Learn Digital Photography Now

Monday, October 30, 2006

DARKROOM DAY DREAMS

I have had plenty of time since dismantling the darkroom more than a decade back to mull over the pros and cons of its modern technology replacement.

They are pretty much as you might imagine; faster turnarounds, the convenience of instantly being able to see what you are doing, improved image archive management (though not necessarily the same level of archive permanence.), and of course, speed of delivery to the client. This is without mentioning substantial cost savings on film, paper and chemicals and which in my case, are not substituted with ink or dye sub materials. I simply have no need of them. In a purely objective world, the only prints I need are the ones I have already made in a different technological era.

But.

I miss it.

I miss being able to pull a fine print from the wash. I miss that chemical aroma from the mix of bromide and hypo and the feel between ones fingers of damp heavyweight baryta papers, the simple joy of being able to walk into the light to examine the liquid magic performed on the pure white, high silver content surface of a sheet of paper.

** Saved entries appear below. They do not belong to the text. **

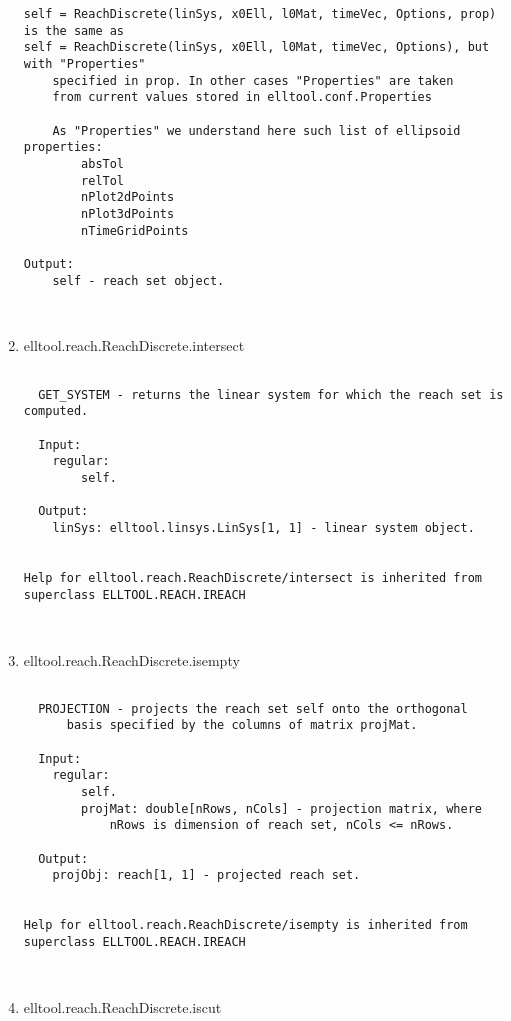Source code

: \begin{enumerate}
\begin{lstlisting}
self = ReachDiscrete(linSys, x0Ell, l0Mat, timeVec, Options, prop) is the same as
self = ReachDiscrete(linSys, x0Ell, l0Mat, timeVec, Options), but with "Properties"
    specified in prop. In other cases "Properties" are taken
    from current values stored in elltool.conf.Properties

    As "Properties" we understand here such list of ellipsoid properties:
        absTol
        relTol
        nPlot2dPoints
        nPlot3dPoints
        nTimeGridPoints

Output:
    self - reach set object.



\end{lstlisting}
\fontfamily{\familydefault}
\selectfont
\item {elltool.reach.ReachDiscrete.intersect}
\selectfont
\begin{lstlisting}

  GET_SYSTEM - returns the linear system for which the reach set is computed.

  Input:
    regular:
        self.

  Output:
    linSys: elltool.linsys.LinSys[1, 1] - linear system object.


Help for elltool.reach.ReachDiscrete/intersect is inherited from superclass ELLTOOL.REACH.IREACH



\end{lstlisting}
\fontfamily{\familydefault}
\selectfont
\item {elltool.reach.ReachDiscrete.isempty}
\selectfont
\begin{lstlisting}

  PROJECTION - projects the reach set self onto the orthogonal
      basis specified by the columns of matrix projMat.

  Input:
    regular:
        self.
        projMat: double[nRows, nCols] - projection matrix, where
            nRows is dimension of reach set, nCols <= nRows.

  Output:
    projObj: reach[1, 1] - projected reach set.


Help for elltool.reach.ReachDiscrete/isempty is inherited from superclass ELLTOOL.REACH.IREACH



\end{lstlisting}
\fontfamily{\familydefault}
\selectfont
\item {elltool.reach.ReachDiscrete.iscut}
\selectfont
\begin{lstlisting}


\end{lstlisting}
\end{enumerate}
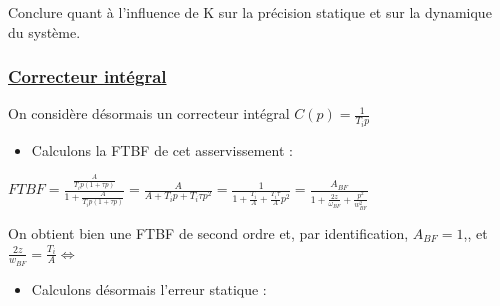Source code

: \documentclass[12pt]{article}
\begin{document}
\normalsize Conclure quant à l’influence de K sur la précision statique et sur la dynamique du système.



\subsubsection{\underline{\bf Correcteur intégral}}

On considère désormais un correcteur intégral $C(p) = \frac{1}{T_ip}$

\begin{itemize}
    \item Calculons la FTBF de cet asservissement : 
\end{itemize}
\begin{center}
    \large $FTBF = \frac{\frac{A}{T_ip(1+\tau p)}}{1 + \frac{A}{T_ip(1+\tau p)}} = \frac{A}{A + T_ip + T_i\tau p^2} = \frac{1}{1 + \frac{T_i}{A} + \frac{T_i \tau}{A}p^2} = \frac{A_{BF}}{1 + \frac{2z}{\omega_{BF}} + \frac{p^2}{w_{BF}^2}}$

\end{center}
\normalsize On obtient bien une FTBF de second ordre et, par identification, $A_{BF} = 1$,, et $\frac{2z}{w_{BF}} = \frac{T_i}{A} \Leftrightarrow $

\begin{itemize}
    \item Calculons désormais l'erreur statique : 
\end{itemize}
\end{document}
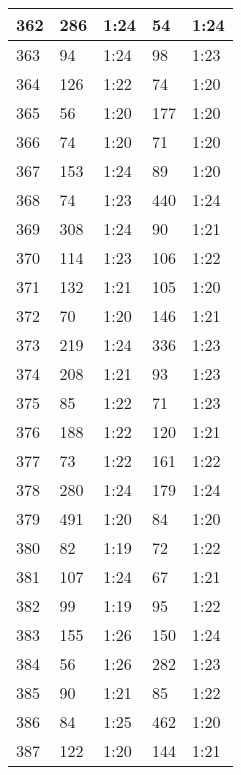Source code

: \begin{center}
\begin{longtable}{|p{2cm}|l|l|l|l|}
362	&   286           &  1:24  &		54          & 1:24 \\ \hline
363	&   94            &  1:24  &		98      	& 1:23 \\ \hline
364	&   126           &  1:22  &		74      	& 1:20 \\ \hline
365	&   56            &  1:20  &		177     	& 1:20 \\ \hline
366	&   74            &  1:20  &		71      	& 1:20 \\ \hline
367	&   153           &  1:24  &		89      	& 1:20 \\ \hline
368	&   74            &  1:23  &		440     	& 1:24 \\ \hline
369	&   308           &  1:24  &		90      	& 1:21 \\ \hline
370	&   114           &  1:23  &		106     	& 1:22 \\ \hline
371	&   132           &  1:21  &		105     	& 1:20 \\ \hline
372	&   70            &  1:20  &		146     	& 1:21 \\ \hline
373	&   219           &  1:24  &		336     	& 1:23 \\ \hline
374	&   208           &  1:21  &		93      	& 1:23 \\ \hline
375	&   85            &  1:22  &		71      	& 1:23 \\ \hline
376	&   188           &  1:22  &		120     	& 1:21 \\ \hline
377	&   73            &  1:22  &		161     	& 1:22 \\ \hline
378	&   280           &  1:24  &		179     	& 1:24 \\ \hline
379	&   491           &  1:20  &		84      	& 1:20 \\ \hline
380	&   82            &  1:19  &		72      	& 1:22 \\ \hline
381	&   107           &  1:24  &		67          & 1:21 \\ \hline
382	&   99            &  1:19  &		95      	& 1:22 \\ \hline
383	&   155           &  1:26  &		150     	& 1:24 \\ \hline
384	&   56            &  1:26  &		282     	& 1:23 \\ \hline
385	&   90            &  1:21  &		85      	& 1:22 \\ \hline
386	&   84            &  1:25  &		462     	& 1:20 \\ \hline
387	&   122           &  1:20  &		144     	& 1:21 \\ \hline

\end{longtable}
\end{center}
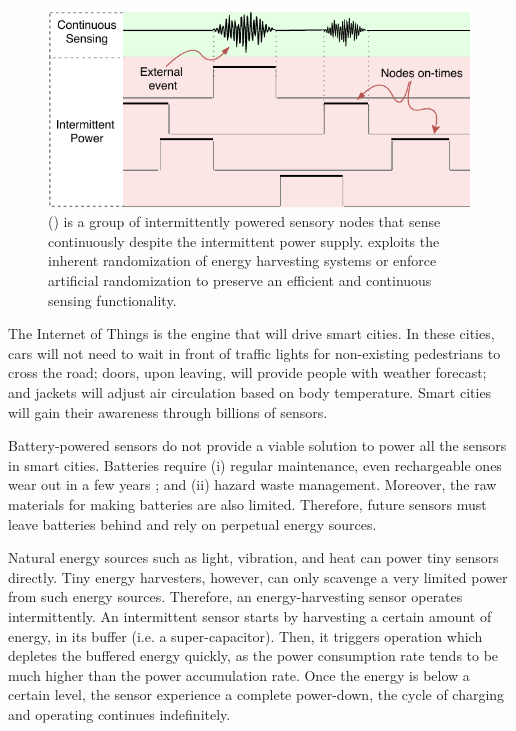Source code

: \begin{figure}
	\centering
	\includegraphics[width=\columnwidth]{figures/coalInterSen}
	\caption{\fullsys (\sys) is a group of intermittently powered sensory nodes that sense continuously despite the intermittent power supply. \sys exploits the inherent randomization of energy harvesting systems or enforce artificial randomization to preserve an efficient and continuous sensing functionality.}
	\label{fig:powerCycle}
\end{figure}

The Internet of Things is the engine that will drive smart cities. In these cities, cars will not need to wait in front of traffic lights for non-existing pedestrians to cross the road; doors, upon leaving, will provide people with weather forecast; and jackets will adjust air circulation based on body temperature. Smart cities will gain their awareness through billions of sensors.

Battery-powered sensors do not provide a viable solution to power all the sensors in smart cities. Batteries require (i) regular maintenance, even rechargeable ones wear out in a few years \cite{xxx}; and (ii) hazard waste management. Moreover, the raw materials for making batteries are also limited. Therefore, future sensors must leave batteries behind and rely on perpetual energy sources. 

Natural energy sources such as light, vibration, and heat can power tiny sensors directly. Tiny energy harvesters, however, can only scavenge a very limited power from such energy sources. Therefore, an energy-harvesting sensor operates intermittently. An intermittent sensor starts by harvesting a certain amount of energy, in its buffer (i.e. a super-capacitor). Then, it triggers operation which depletes the buffered energy quickly, as the power consumption rate tends to be much higher than the power accumulation rate. Once the energy is below a certain level, the sensor experience a complete power-down, the cycle of charging and operating continues indefinitely.

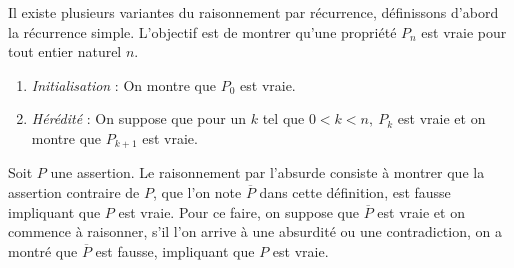 \begin{definition}
    Il existe plusieurs variantes du raisonnement par récurrence, définissons d'abord la récurrence simple. L'objectif est de montrer qu'une propriété $P_n$ est vraie pour tout entier naturel $n$. 
    \begin{enumerate}
        \item \emph{Initialisation} : On montre que $P_0$ est vraie.
        \item \emph{Hérédité} : On suppose que pour un $k$ tel que $0 < k < n,\ P_k$ est vraie et on montre que $P_{k+1}$ est vraie.
    \end{enumerate}
\end{definition}

\begin{definition}
    Soit $P$ une assertion. Le raisonnement par l'absurde consiste à montrer que la assertion contraire de $P$, que l'on note $\overline{P}$ dans cette définition, est fausse impliquant que $P$ est vraie.
    Pour ce faire, on suppose que $\overline{P}$ est vraie et on commence à raisonner, s'il l'on arrive à une absurdité ou une contradiction, on a montré que $\overline{P}$ est fausse, impliquant que $P$ est vraie.
\end{definition}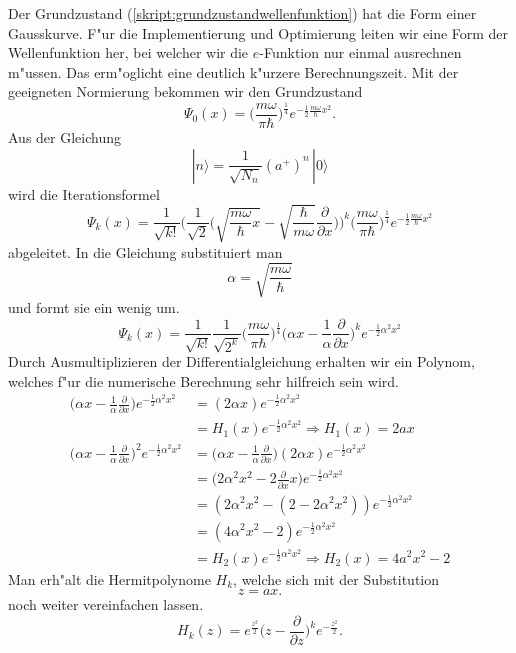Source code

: \begin{refsection}
Der Grundzustand (\ref{skript:grundzustandwellenfunktion})
hat die Form einer Gausskurve.
F"ur die Implementierung und Optimierung leiten wir eine Form der Wellenfunktion her,
bei welcher wir die $e$-Funktion nur einmal ausrechnen m"ussen.
Das erm"oglicht eine deutlich k"urzere Berechnungszeit.
Mit der geeigneten Normierung bekommen wir den Grundzustand
\[
\Psi_0(x)
=
\biggl(\frac{m\omega}{\pi\hbar}\biggr)^\frac14
e^{-\frac12\frac{m\omega}{\hbar}x^2}.
\]
Aus der Gleichung
\[
|n\rangle
=
\frac{1}{\sqrt{N_n}}(a^+)^n\,|0\rangle
\]
wird die Iterationsformel
\begin{equation}
\Psi_k(x)
=
\frac1{\sqrt{k!}}\biggl(\frac1{\sqrt{2}}
\biggl(\sqrt{\frac{m\omega}{\hbar}x}-
\sqrt{\frac{\hbar}{m\omega}}\frac{\partial}{\partial x}\biggr)\biggr)^k
\biggl(\frac{m\omega}{\pi\hbar}\biggr)^\frac14
e^{-\frac12\frac{m\omega}{\hbar}x^2}
\label{skript:iterationsformel}
\end{equation}
abgeleitet.
In die Gleichung substituiert man
\[
\alpha=\sqrt{\frac{m\omega}\hbar}
\]
und formt sie ein wenig um.
\[
\Psi_k(x)
=
\frac1{\sqrt{k!}}\frac1{\sqrt{2^k}}
\biggl(\frac{m\omega}{\pi\hbar}\biggr)^\frac14
\biggl(\alpha x-\frac1{\alpha}\frac{\partial}{\partial x}\biggr)^k
e^{-\frac12\alpha^2x^2}
\]
Durch Ausmultiplizieren der Differentialgleichung erhalten wir ein Polynom,
welches f"ur die numerische Berechnung sehr hilfreich sein wird.
\begin{align*}
\biggl(\alpha x-\frac1{\alpha}\frac{\partial}{\partial x}\biggr)
e^{-\frac12\alpha^2x^2}
&=
(2\alpha x)e^{-\frac12\alpha^2x^2}
\\
&=
H_1(x)e^{-\frac12\alpha^2x^2}
\Rightarrow
H_1(x)
=
2ax
\\
\biggl(\alpha x-\frac1{\alpha}\frac{\partial}{\partial x}\biggr)^2
e^{-\frac12\alpha^2x^2}
&=
\biggl(\alpha x-\frac1{\alpha}\frac{\partial}{\partial x}\biggr)
(2\alpha x)e^{-\frac12\alpha^2x^2}
\\
&=
\biggl(2\alpha^2 x^2-2\frac{\partial}{\partial x}x\biggr)
e^{-\frac12\alpha^2x^2}
\\
&=
(2\alpha^2x^2-(2-2\alpha^2x^2))e^{-\frac12\alpha^2x^2}
\\
&=
(4\alpha^2x^2-2)e^{-\frac12\alpha^2x^2}
\\
&=
H_2(x)e^{-\frac12\alpha^2x^2}
\Rightarrow
H_2(x)
=
4a^2x^2-2
\end{align*}
Man erh"alt die Hermitpolynome $H_k$,
welche sich mit der Substitution
\[
z
=
ax.
\]
noch weiter vereinfachen lassen.
\[
H_k(z)
=
e^{\frac{z^2}2}\biggl(z-\frac{\partial}{\partial z}\biggr)^k
e^{-\frac{z^2}2}.
\]
\end{refsection}
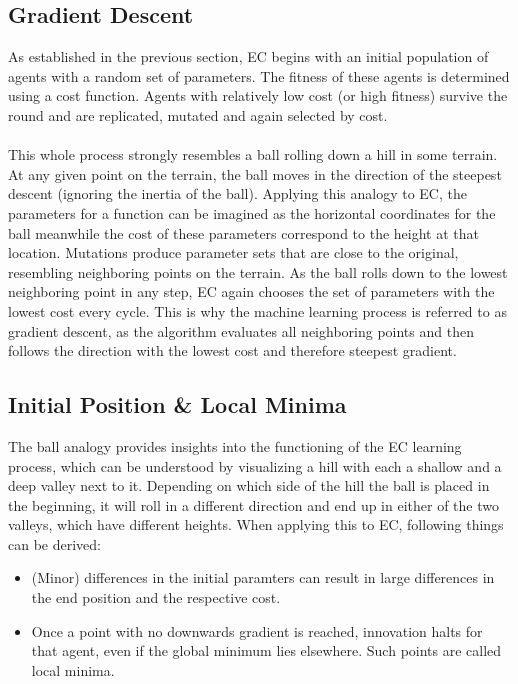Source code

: \subsection{Gradient Descent}\label{subsec:gradient-descent}
As established in the previous section, EC begins with an initial population of agents with a random set of parameters.
The fitness of these agents is determined using a cost function.
Agents with relatively low cost (or high fitness) survive the round and are replicated, mutated and again selected by cost.
\\ \\
This whole process strongly resembles a ball rolling down a hill in some terrain.
At any given point on the terrain, the ball moves in the direction of the steepest descent (ignoring the inertia of the ball).
Applying this analogy to EC, the parameters for a function can be imagined as the horizontal coordinates for the ball meanwhile the cost of these parameters correspond to the height at that location.
Mutations produce parameter sets that are close to the original, resembling neighboring points on the terrain.
As the ball rolls down to the lowest neighboring point in any step, EC again chooses the set of parameters with the lowest cost every cycle.
This is why the machine learning process is referred to as gradient descent, as the algorithm evaluates all neighboring points and then follows the direction with the lowest cost and therefore steepest gradient.\cite{ibm2024}

\subsection{Initial Position \& Local Minima}\label{subsec:initial-position-&-local-minima}
The ball analogy provides insights into the functioning of the EC learning process, which can be understood by visualizing a hill with each a shallow and a deep valley next to it.
Depending on which side of the hill the ball is placed in the beginning, it will roll in a different direction and end up in either of the two valleys, which have different heights.
When applying this to EC, following things can be derived:
\begin{itemize}
    \item (Minor) differences in the initial paramters can result in large differences in the end position and the respective cost.
    \item Once a point with no downwards gradient is reached, innovation halts for that agent, even if the global minimum lies elsewhere.
    Such points are called local minima.
\end{itemize}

I'm sorry, but the only bronzing I can tolerate comes on the gravure printed page of high quality coated papers bound and head and tailed between hard covers.

It is for this reason I kept all the old darkroom machinery and a suitcase full of enlarging lenses. When the opportunity comes around again to set it up, the new darkroom will not be short on kit. I will still be able to blow up those old 5X7 inch glass plates and custom enlarge anything from 16mm to 6X9cms on glassless, condenser type enlargers. Two ancient MPPs and a superbly made Meopta from the 1960s sit quietly swathed in bubble wrap awaiting a new dawn.

And I have recently added one more item to this armoury.

Another Meopta. It's the same model as the one I already own, but it's brand new and still in its original leather strapped Warsaw pact era laundry box. No, I don't need it, but if you are as obsessed about this whole world of photography as I seem to be, you would not have left this fine example of miniature engineering to languish on the floor of a charity shop to be kicked around indefinitely until some well meaning volunteer decided it was time to end its life in a skip. I had to have it.



Of course, any notions I might have of being able to build a new darkroom are influenced constantly by the conveniences offered by its electronic replacement and the plethora of new developments frequently arriving in that sector. By the time I am ready to start stripping off the bubble wrap, I have a feeling someone will bring to market an affordable table top digital print processor capable of issuing stunning quality photo prints of a useful size. I will still not have a need for such a machine, but being able to produce genuine silver based prints with the look and feel of something more closely approximating what I want may be too much of a temptation to resist.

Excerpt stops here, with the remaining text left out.